Concetti che la società ha ribadito nel primo e finora unico incontro con i sindacati, che si è tenuto giovedì 31 ottobre presso la sede dell’Unione industriali di Torino (in concomitanza si è tenuto anche lo sciopero indetto da Fiom Cgil, Fim Cisl e Uilm Uil). I vertici della multinazionale (che ha 160 stabilimenti nel mondo e complessivi 79 mila dipendenti) hanno confermato la volontà di chiudere entro l’anno, escludendo ogni possibile ripensamento. “I due siti hanno alle spalle anni critici dal punto di vista economico”, ha spiegato l’azienda in una nota ufficiale: “La riduzione degli ordini a livello europeo, principalmente nella produzione di motori diesel, ha notevolmente ridotto la capacità utilizzata, attuale e futura, degli stabilimenti di La Loggia e Saluzzo, in cui vengono prodotti pistoni. Pertanto Mahle si trova purtroppo costretta a programmare la chiusura dei due stabilimenti, adeguando la capacità produttiva alla richiesta di mercato”.

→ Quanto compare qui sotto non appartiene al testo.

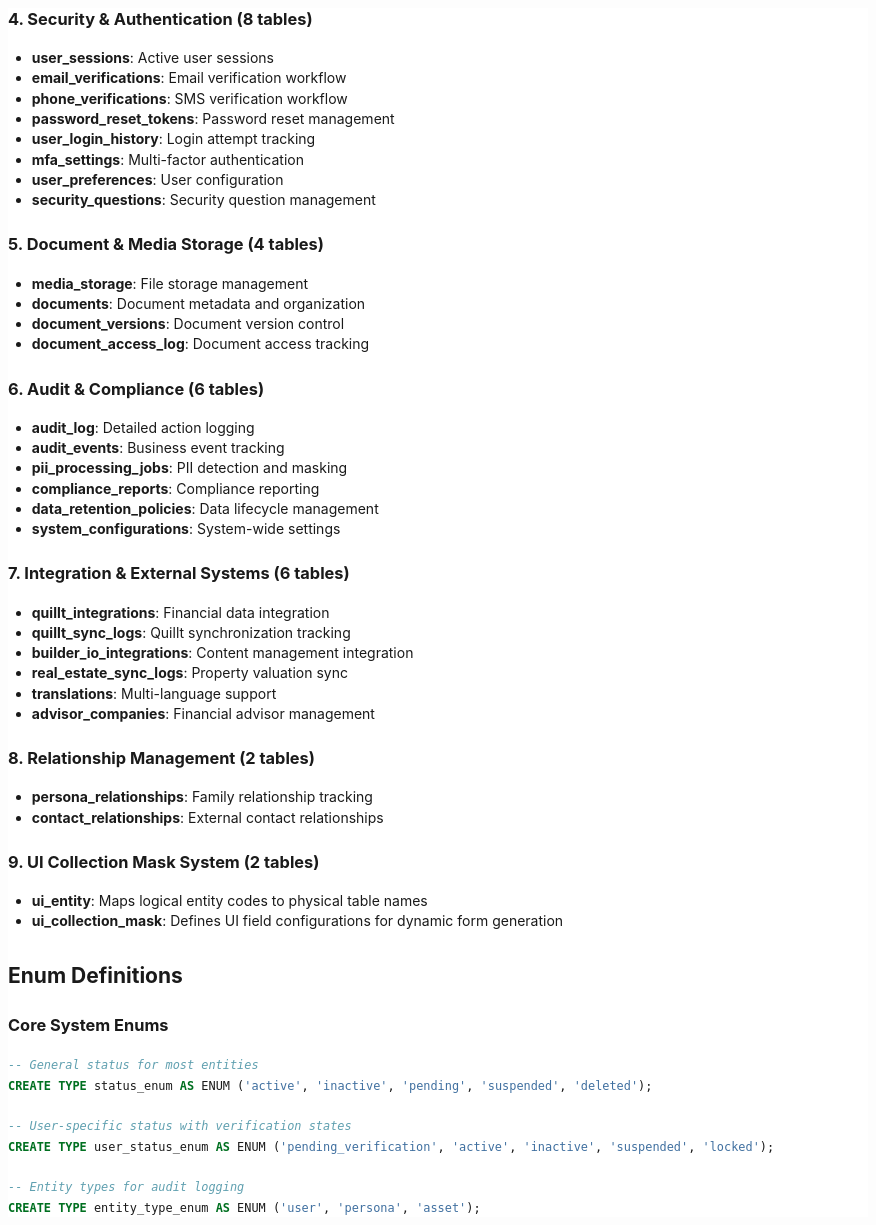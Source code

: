 ### 4. Security & Authentication (8 tables)
- **user_sessions**: Active user sessions
- **email_verifications**: Email verification workflow
- **phone_verifications**: SMS verification workflow
- **password_reset_tokens**: Password reset management
- **user_login_history**: Login attempt tracking
- **mfa_settings**: Multi-factor authentication
- **user_preferences**: User configuration
- **security_questions**: Security question management

### 5. Document & Media Storage (4 tables)
- **media_storage**: File storage management
- **documents**: Document metadata and organization
- **document_versions**: Document version control
- **document_access_log**: Document access tracking

### 6. Audit & Compliance (6 tables)
- **audit_log**: Detailed action logging
- **audit_events**: Business event tracking
- **pii_processing_jobs**: PII detection and masking
- **compliance_reports**: Compliance reporting
- **data_retention_policies**: Data lifecycle management
- **system_configurations**: System-wide settings

### 7. Integration & External Systems (6 tables)
- **quillt_integrations**: Financial data integration
- **quillt_sync_logs**: Quillt synchronization tracking
- **builder_io_integrations**: Content management integration
- **real_estate_sync_logs**: Property valuation sync
- **translations**: Multi-language support
- **advisor_companies**: Financial advisor management

### 8. Relationship Management (2 tables)
- **persona_relationships**: Family relationship tracking
- **contact_relationships**: External contact relationships

### 9. UI Collection Mask System (2 tables)
- **ui_entity**: Maps logical entity codes to physical table names
- **ui_collection_mask**: Defines UI field configurations for dynamic form generation

## Enum Definitions

### Core System Enums
```sql
-- General status for most entities
CREATE TYPE status_enum AS ENUM ('active', 'inactive', 'pending', 'suspended', 'deleted');

-- User-specific status with verification states
CREATE TYPE user_status_enum AS ENUM ('pending_verification', 'active', 'inactive', 'suspended', 'locked');

-- Entity types for audit logging
CREATE TYPE entity_type_enum AS ENUM ('user', 'persona', 'asset');
```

“Non c'è stato dialogo, anche perché è difficile trattare con una pistola puntata”, ha commentato il segretario della Fiom Cgil di Cuneo Davide Mollo: “L'azienda si è resa disponibile ad altri incontri, anche se il calendario non è stato ancora fissato. Ma i termini devono essere altri, a partire dal ritiro della procedura dei licenziamenti”. Ora ci sono 75 giorni di tempo (45 di trattativa sindacale e 30 di colloqui con le istituzioni) per provare a far cambiare idea al management. Dal 17 al 19 novembre sarà convocato il Comitato aziendale europeo (Cae), che all'ordine del giorno avrà, appunto, la situazione dei due stabilimenti piemontesi, oltre all'analisi delle difficoltà di altri impianti in Francia, Belgio, Spagna e Germania.
“Il nostro obiettivo è mantenere un minimo di produzione in Italia e stabilizzare le commesse in modo tale da tenere aperte le fabbriche”, ha dichiarato in un’intervista nei giorni scorsi il segretario generale della Fiom Cgil di Torino Edi Lazzi: “Un conto è la riduzione dei volumi dei motori diesel e della produzione di pistoni, un conto è decidere di non produrre più in Italia e distribuire il lavoro negli stabilimenti in Polonia e in Turchia, facendo pagare il prezzo soltanto ai dipendenti italiani”. Lazzi evidenzia anche che “questa situazione dimostra che mantenere una filiera automotive soltanto con le produzioni destinate ai mercati esteri e senza i volumi di un produttore nazionale è un’illusione”.
L’impianto di Saluzzo nasce nel 1962 per opera dell’azienda milanese Industrie subalpine ingranaggi Saluzzo (Isis). Nel 1968 lo stabilimento viene rilevato dalla torinese Mondial piston subalpina, che nel 1987 entra a far parte della Mahle, colosso di componentistica auto di Stoccarda (aveva già oltre 70 sedi in tutto il mondo), fondato negli anni venti per la produzione di pistoni in lega leggera (e non in acciaio, come invece facevano i concorrenti americani). Nel corso degli anni nascono poi gli impianti di La Loggia (Torino), Volvera (Torino) e Potenza, ma questi ultimi due vengono chiusi nel 2009.